-- LISTED RECORDS follows --

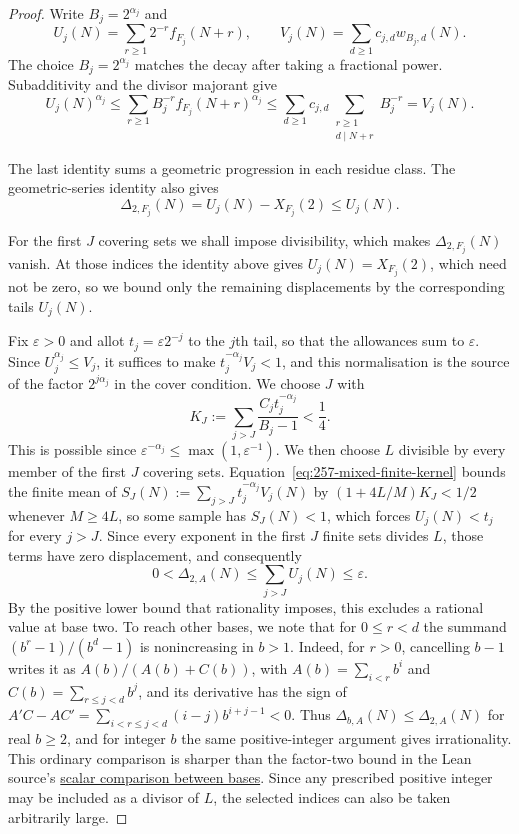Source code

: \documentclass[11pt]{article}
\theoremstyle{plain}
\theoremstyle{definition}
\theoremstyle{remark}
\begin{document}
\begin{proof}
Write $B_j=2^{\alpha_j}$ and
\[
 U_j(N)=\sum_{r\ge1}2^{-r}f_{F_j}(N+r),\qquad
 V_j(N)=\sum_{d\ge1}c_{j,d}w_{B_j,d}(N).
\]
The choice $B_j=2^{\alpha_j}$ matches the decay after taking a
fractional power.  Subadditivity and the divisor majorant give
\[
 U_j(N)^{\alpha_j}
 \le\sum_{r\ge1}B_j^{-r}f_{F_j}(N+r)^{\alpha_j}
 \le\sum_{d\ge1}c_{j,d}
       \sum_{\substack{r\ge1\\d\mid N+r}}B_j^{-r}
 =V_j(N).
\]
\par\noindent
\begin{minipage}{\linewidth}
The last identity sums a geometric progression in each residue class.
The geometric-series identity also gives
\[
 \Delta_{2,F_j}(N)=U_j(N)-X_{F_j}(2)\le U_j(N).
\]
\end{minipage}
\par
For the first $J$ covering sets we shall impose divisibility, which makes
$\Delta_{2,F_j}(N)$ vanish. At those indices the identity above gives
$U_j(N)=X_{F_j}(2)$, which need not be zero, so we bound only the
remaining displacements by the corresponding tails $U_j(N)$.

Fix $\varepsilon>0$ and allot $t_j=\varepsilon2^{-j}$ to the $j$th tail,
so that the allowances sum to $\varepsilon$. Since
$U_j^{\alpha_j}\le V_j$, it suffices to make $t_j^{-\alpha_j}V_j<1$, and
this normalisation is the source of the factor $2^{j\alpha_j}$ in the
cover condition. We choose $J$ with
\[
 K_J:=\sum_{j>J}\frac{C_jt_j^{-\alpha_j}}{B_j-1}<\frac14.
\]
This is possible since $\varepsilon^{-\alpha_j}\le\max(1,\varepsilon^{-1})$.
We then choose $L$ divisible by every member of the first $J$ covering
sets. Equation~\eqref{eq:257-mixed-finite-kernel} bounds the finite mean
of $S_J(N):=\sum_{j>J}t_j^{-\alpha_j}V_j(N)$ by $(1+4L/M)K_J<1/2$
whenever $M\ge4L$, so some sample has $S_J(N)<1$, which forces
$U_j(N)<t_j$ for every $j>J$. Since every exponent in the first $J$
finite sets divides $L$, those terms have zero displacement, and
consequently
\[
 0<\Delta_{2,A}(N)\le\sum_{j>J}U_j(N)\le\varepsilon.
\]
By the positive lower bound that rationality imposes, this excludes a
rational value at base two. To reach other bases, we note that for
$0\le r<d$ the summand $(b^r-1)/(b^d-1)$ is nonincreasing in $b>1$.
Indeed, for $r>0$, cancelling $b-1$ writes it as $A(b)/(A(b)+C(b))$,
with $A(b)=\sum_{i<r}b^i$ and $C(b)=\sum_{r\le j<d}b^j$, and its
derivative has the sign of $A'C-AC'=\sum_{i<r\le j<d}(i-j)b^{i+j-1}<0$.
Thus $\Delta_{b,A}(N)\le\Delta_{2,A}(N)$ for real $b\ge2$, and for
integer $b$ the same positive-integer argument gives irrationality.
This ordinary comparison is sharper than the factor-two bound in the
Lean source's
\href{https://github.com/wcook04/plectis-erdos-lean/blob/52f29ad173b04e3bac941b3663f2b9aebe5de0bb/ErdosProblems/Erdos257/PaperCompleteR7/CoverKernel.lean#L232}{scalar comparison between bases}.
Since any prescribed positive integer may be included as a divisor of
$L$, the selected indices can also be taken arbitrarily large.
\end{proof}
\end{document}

-- LISTED RECORDS concluded --

Please reproduce the lines from the line with "For the first" to the line with "so that the", both ends included, exactly as they appear above.

For the first $J$ covering sets we shall impose divisibility, which makes
$\Delta_{2,F_j}(N)$ vanish. At those indices the identity above gives
$U_j(N)=X_{F_j}(2)$, which need not be zero, so we bound only the
remaining displacements by the corresponding tails $U_j(N)$.

Fix $\varepsilon>0$ and allot $t_j=\varepsilon2^{-j}$ to the $j$th tail,
so that the allowances sum to $\varepsilon$. Since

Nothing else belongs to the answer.